Vertical M&A – buying your suppliers, can be very tricky. It is highly unlikely that your competitors will continue to buy from the supplier you buy. That needs to be factored into the reasoning of why you want to purchase a supplier. Buying a customer gets you closer to the end market for your products but it also puts you into competition with your other customers and also needs more careful consideration.
For most companies, early stage investments into technology ideas or start-up businesses is not a good idea. I know the returns that companies like Google and Facebook have delivered look tempting and if you have an active R&D group, you probably will be pitched new technology companies that are working on something new and exciting that can really help you. Keep an open mind and at least have your R&D head take a quick look, but these are bad ideas for several reasons. First, if you are being pitched these as part of a process and they had investors that are trying to get out, then the idea is probably not working out and they are not advertising why. There may be some value, but probably not. The other reason is that you probably are not an investment fund. If you get a chance to, try and meet a notable venture capital leader and talk to them. We always hear about the home runs but the reality is that for every huge success there are many that fail. An honest VC will tell you that they are better at selecting winners than average, but that they do invest in a lot of companies that do not work out and they lose much or all their investment. If they did not like the company, they would not have invested, so they obviously felt that there was a chance, but that chance does not come through in most cases. You are not an investment fund and the market rarely rewards you for a home run every once and a while that is not part of your core business.
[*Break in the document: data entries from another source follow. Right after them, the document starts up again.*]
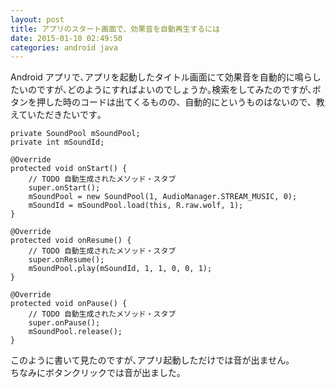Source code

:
 ```yaml
---
layout: post
title: アプリのスタート画面で、効果音を自動再生するには
date: 2015-01-10 02:49:50
categories: android java
---
```

<p>Android アプリで､アプリを起動したタイトル画面にて効果音を自動的に鳴らしたいのですが､どのようにすればよいのでしょうか｡検索をしてみたのですが､ボタンを押した時のコードは出てくるものの、自動的にというものはないので、教えていただきたいです｡</p>

```
private SoundPool mSoundPool;
private int mSoundId;

@Override
protected void onStart() {
    // TODO 自動生成されたメソッド・スタブ
    super.onStart();
    mSoundPool = new SoundPool(1, AudioManager.STREAM_MUSIC, 0);
    mSoundId = mSoundPool.load(this, R.raw.wolf, 1);
}

@Override
protected void onResume() {
    // TODO 自動生成されたメソッド・スタブ
    super.onResume();
    mSoundPool.play(mSoundId, 1, 1, 0, 0, 1);
}

@Override
protected void onPause() {
    // TODO 自動生成されたメソッド・スタブ
    super.onPause();
    mSoundPool.release();
}
```

<p>このように書いて見たのですが､アプリ起動しただけでは音が出ません｡  <br>
ちなみにボタンクリックでは音が出ました｡</p>

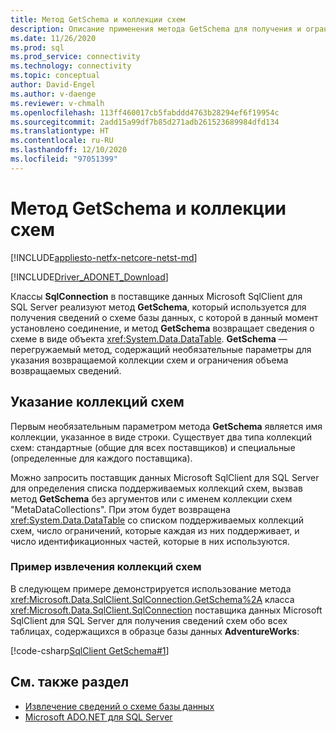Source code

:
 ```yaml
---
title: Метод GetSchema и коллекции схем
description: Описание применения метода GetSchema для получения и ограничения сведений о схеме из базы данных.
ms.date: 11/26/2020
ms.prod: sql
ms.prod_service: connectivity
ms.technology: connectivity
ms.topic: conceptual
author: David-Engel
ms.author: v-daenge
ms.reviewer: v-chmalh
ms.openlocfilehash: 113ff460017cb5fabddd4763b28294ef6f19954c
ms.sourcegitcommit: 2add15a99df7b85d271adb261523689984dfd134
ms.translationtype: HT
ms.contentlocale: ru-RU
ms.lasthandoff: 12/10/2020
ms.locfileid: "97051399"
---
```

# <a name="get-schema-and-schema-collections"></a>Метод GetSchema и коллекции схем

[!INCLUDE[appliesto-netfx-netcore-netst-md](../../includes/appliesto-netfx-netcore-netst-md.md)]

[!INCLUDE[Driver_ADONET_Download](../../includes/driver_adonet_download.md)]

Классы **SqlConnection** в поставщике данных Microsoft SqlClient для SQL Server реализуют метод **GetSchema**, который используется для получения сведений о схеме базы данных, с которой в данный момент установлено соединение, и метод **GetSchema** возвращает сведения о схеме в виде объекта <xref:System.Data.DataTable>. **GetSchema** — перегружаемый метод, содержащий необязательные параметры для указания возвращаемой коллекции схем и ограничения объема возвращаемых сведений.

## <a name="specifying-the-schema-collections"></a>Указание коллекций схем

Первым необязательным параметром метода **GetSchema** является имя коллекции, указанное в виде строки. Существует два типа коллекций схем: стандартные (общие для всех поставщиков) и специальные (определенные для каждого поставщика).  

Можно запросить поставщик данных Microsoft SqlClient для SQL Server для определения списка поддерживаемых коллекций схем, вызвав метод **GetSchema** без аргументов или с именем коллекции схем "MetaDataCollections". При этом будет возвращена <xref:System.Data.DataTable> со списком поддерживаемых коллекций схем, число ограничений, которые каждая из них поддерживает, и число идентификационных частей, которые в них используются.  

### <a name="retrieving-schema-collections-example"></a>Пример извлечения коллекций схем

В следующем примере демонстрируется использование метода <xref:Microsoft.Data.SqlClient.SqlConnection.GetSchema%2A> класса <xref:Microsoft.Data.SqlClient.SqlConnection> поставщика данных Microsoft SqlClient для SQL Server для получения сведений схем обо всех таблицах, содержащихся в образце базы данных **AdventureWorks**:  

[!code-csharp[SqlClient GetSchema#1](~/../sqlclient/doc/samples/SqlConnection_GetSchema_Tables.cs#1)]  

## <a name="see-also"></a>См. также раздел

- [Извлечение сведений о схеме базы данных](retrieving-database-schema-information.md)
- [Microsoft ADO.NET для SQL Server](microsoft-ado-net-sql-server.md)
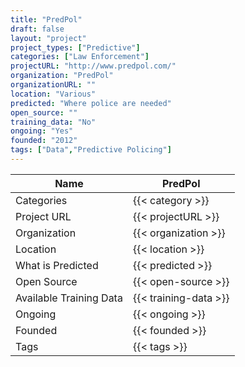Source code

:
 ```yaml
---
title: "PredPol"
draft: false
layout: "project"
project_types: ["Predictive"]
categories: ["Law Enforcement"]
projectURL: "http://www.predpol.com/"
organization: "PredPol"
organizationURL: ""
location: "Various"
predicted: "Where police are needed"
open_source: ""
training_data: "No"
ongoing: "Yes"
founded: "2012"
tags: ["Data","Predictive Policing"]
---
```



Name                    |  PredPol    
------------------------|----
Categories              | {{< category >}} 
Project URL             | {{< projectURL >}} 
Organization            | {{< organization >}} 
Location                | {{< location >}} 
What is Predicted       | {{< predicted >}} 
Open Source             | {{< open-source >}} 
Available Training Data | {{< training-data >}}
Ongoing                 | {{< ongoing >}} 
Founded                 | {{< founded >}} 
Tags                    | {{< tags >}} 
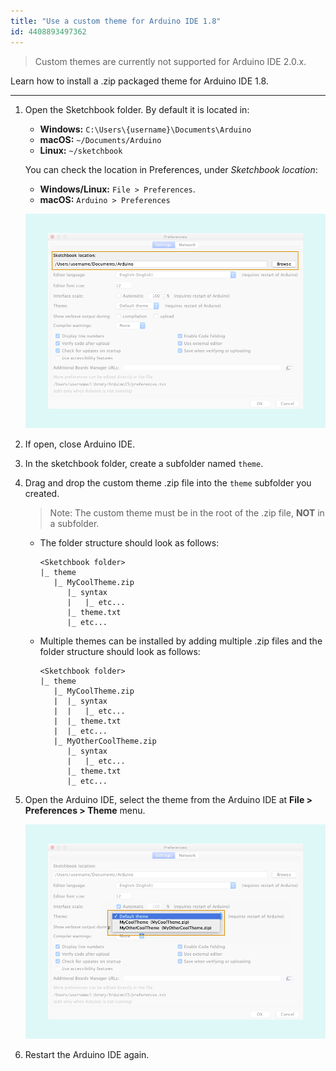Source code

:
 ```yaml
---
title: "Use a custom theme for Arduino IDE 1.8"
id: 4408893497362
---
```


> Custom themes are currently not supported for Arduino IDE 2.0.x.

Learn how to install a .zip packaged theme for Arduino IDE 1.8.

---

1. Open the Sketchbook folder. By default it is located in:
   * **Windows:** `C:\Users\{username}\Documents\Arduino`
   * **macOS:** `~/Documents/Arduino`
   * **Linux:** `~/sketchbook`

   You can check the location in Preferences, under _Sketchbook location_:

   * **Windows/Linux:** `File > Preferences`.
   * **macOS:** `Arduino > Preferences`

   ![Preferences](img/IDE-preferences-sketchbook.png)

2. If open, close Arduino IDE.

3. In the sketchbook folder, create a subfolder named `theme`.

4. Drag and drop the custom theme .zip file into the `theme` subfolder you created.

   > Note: The custom theme must be in the root of the .zip file, **NOT** in a subfolder.

   * The folder structure should look as follows:

     ```
     <Sketchbook folder>
     |_ theme
        |_ MyCoolTheme.zip
           |_ syntax
           |   |_ etc...
           |_ theme.txt
           |_ etc...
     ```

   * Multiple themes can be installed by adding multiple .zip files and the folder structure should look as follows:

     ```
     <Sketchbook folder>
     |_ theme
        |_ MyCoolTheme.zip
        |  |_ syntax
        |  |   |_ etc...
        |  |_ theme.txt
        |  |_ etc...
        |_ MyOtherCoolTheme.zip
           |_ syntax
           |   |_ etc...
           |_ theme.txt
           |_ etc...
     ```

5. Open the Arduino IDE, select the theme from the Arduino IDE at **File > Preferences > Theme** menu.

   ![Theme Preferences](img/IDE-preferences-themes.png)

6. Restart the Arduino IDE again.
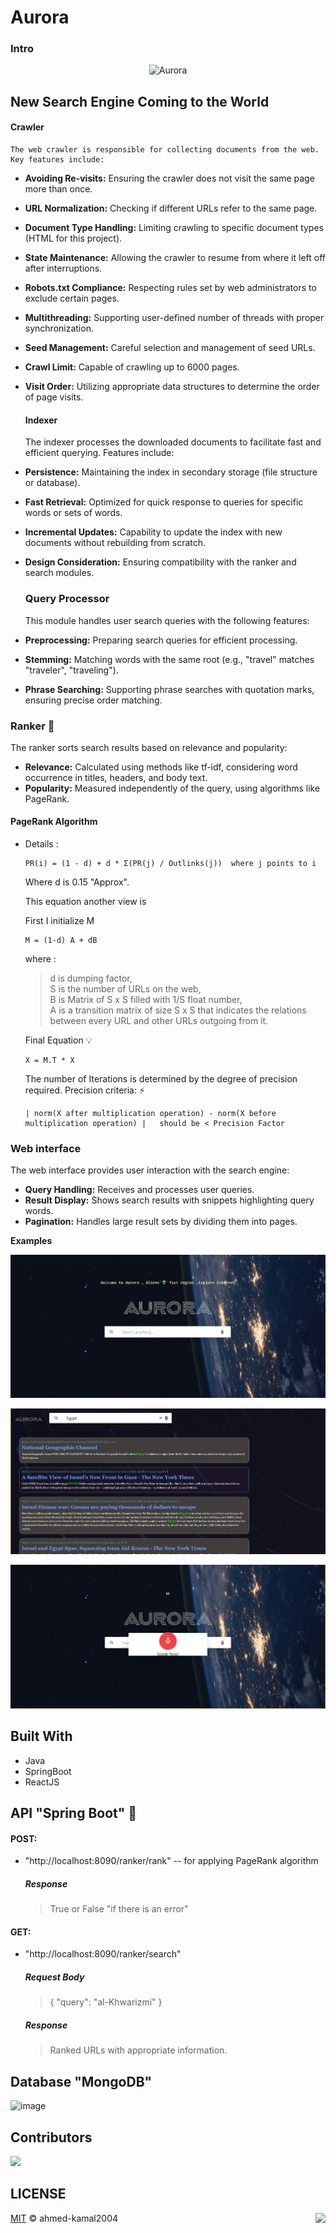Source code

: # Aurora
### Intro
<p align="center">
  <img src="https://readme-typing-svg.demolab.com/?lines=Aurora+:+hello+world+Aurora+is+here&font=Dancing_Script%70Code&color=%247E3DCE&size=20&center=true&width=500&height=100&duration=4000&pause=1&theme=dark" alt="Aurora">
</p>

## New Search Engine Coming to the World
  #### Crawler
    The web crawler is responsible for collecting documents from the web. Key features include:
- **Avoiding Re-visits:** Ensuring the crawler does not visit the same page more than once.
- **URL Normalization:** Checking if different URLs refer to the same page.
- **Document Type Handling:** Limiting crawling to specific document types (HTML for this project).
- **State Maintenance:** Allowing the crawler to resume from where it left off after interruptions.
- **Robots.txt Compliance:** Respecting rules set by web administrators to exclude certain pages.
- **Multithreading:** Supporting user-defined number of threads with proper synchronization.
- **Seed Management:** Careful selection and management of seed URLs.
- **Crawl Limit:** Capable of crawling up to 6000 pages.
- **Visit Order:** Utilizing appropriate data structures to determine the order of page visits.
  
  #### Indexer

  The indexer processes the downloaded documents to facilitate fast and efficient querying. Features include:
- **Persistence:** Maintaining the index in secondary storage (file structure or database).
- **Fast Retrieval:** Optimized for quick response to queries for specific words or sets of words.
- **Incremental Updates:** Capability to update the index with new documents without rebuilding from scratch.
- **Design Consideration:** Ensuring compatibility with the ranker and search modules.

  ### Query Processor
  This module handles user search queries with the following features:
- **Preprocessing:** Preparing search queries for efficient processing.
- **Stemming:** Matching words with the same root (e.g., "travel" matches "traveler", "traveling").
- **Phrase Searching:** Supporting phrase searches with quotation marks, ensuring precise order matching.

### Ranker 🚀
The ranker sorts search results based on relevance and popularity:
- **Relevance:** Calculated using methods like tf-idf, considering word occurrence in titles, headers, and body text.
- **Popularity:** Measured independently of the query, using algorithms like PageRank.
#### PageRank Algorithm
  - Details :
    ```
    PR(i) = (1 - d) + d * Σ(PR(j) / Outlinks(j))  where j points to i
    ```
    Where d is 0.15 "Approx".

    This equation another view is

    First I initialize M
    ```
    M = (1-d) A + dB
    ```
    
    where :
    > d is dumping factor, <br/>
    > S is the number of URLs on the web,<br/>
    > B is Matrix of S x S filled with 1/S float number,<br/>
    > A is a transition matrix of size S x S that indicates the relations between every URL and other URLs outgoing from it.<br/>

    Final Equation :bulb:
    ```
    X = M.T * X
    ```
    The number of Iterations is determined by the degree of precision required.
    Precision criteria: ⚡
    ```
    | norm(X after multiplication operation) - norm(X before multiplication operation) |   should be < Precision Factor
    ```
### Web interface
The web interface provides user interaction with the search engine:
- **Query Handling:** Receives and processes user queries.
- **Result Display:** Shows search results with snippets highlighting query words.
- **Pagination:** Handles large result sets by dividing them into pages.

**Examples**

![SearchEngine](./assets/Main%20Page.png)

![image](./assets/Results%20Page.png)

![image](./assets/Voice%20Recognition.png)

## Built With
  - Java
  - SpringBoot
  - ReactJS


## API "Spring Boot" 📖
 #### POST:
 - "http://localhost:8090/ranker/rank" -- for applying PageRank algorithm
    ##### Response
   > True or False "if there is an error" <br/>
 #### GET:
 - "http://localhost:8090/ranker/search"
    ##### Request Body
   > { "query": "al-Khwarizmi" } <br />
    ##### Response
   > Ranked URLs with appropriate information. <br/>

## Database "MongoDB"
![image](https://github.com/ahmed-kamal2004/Aurora_SearchEngine/assets/98265644/5592cb3e-9f0b-47a2-9c3b-56fab912969c)







## Contributors
<a href="https://github.com/ahmed-kamal2004/Aurora_SearchEngine/graphs/contributors">
  <img src="https://contrib.rocks/image?repo=ahmed-kamal2004/Aurora_SearchEngine" />
</a>

## LICENSE

[MIT](/LICENSE) © ahmed-kamal2004
<img align="right" src="https://visitor-badge.laobi.icu/badge?page_id=ahmed-kamal2004.Aurora_SearchEngine"/>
I have been focusing on the active process where you buy (or merge with) an asset or business. However, M&A might be to make the decision to sell a product or business you own and divest. If this is well timed, and at a good value, you can receive much needed cash to grow the areas of your business that you believe. You have much more promise in. It is very common for a management team, especially a very successful team, to think they can fix any problem. This needs to be fought against just like the belief that you can buy and fix any business. On a regular basis you need to look at your products and decide if they are all worth continuing. If not, then a mature management team will consider selling the business as a viable choice.
M&A within your existing business is a more simple analysis. You should understand the risks and opportunities well, and the make vs. buy analysis should be more straightforward. The synergies will be more obvious and it will be easier to come to a fair value. M&A away from your existing business is much harder as you will not have the knowledge and experience to know as well as your existing business.
You need to be able to articulate the reasons for doing the transaction clearly with the risks and rewards simply explained. I find that the ability to simply but still accurately explain a transaction is a sign that it is well understood. Your explanation needs to consider the process and possible outcomes after an acquisition is done and what would be the consequences if you did not do it and a competitor did.
One final thought is that your initial evaluation process can benefit from a designated “devil’s advocate”. That would be someone who is assigned to argue against the transaction. Most leaders are optimistic as part of their basic personality and that sometimes leads to over eagerness and a desire to do something even if not doing anything is the better course. You can partially correct for that bias by building in a counter weight into the initial evaluation process. If the deal is good, someone strongly arguing not to do it should not stop it and will make the eventual reasoning on why to do it even stronger.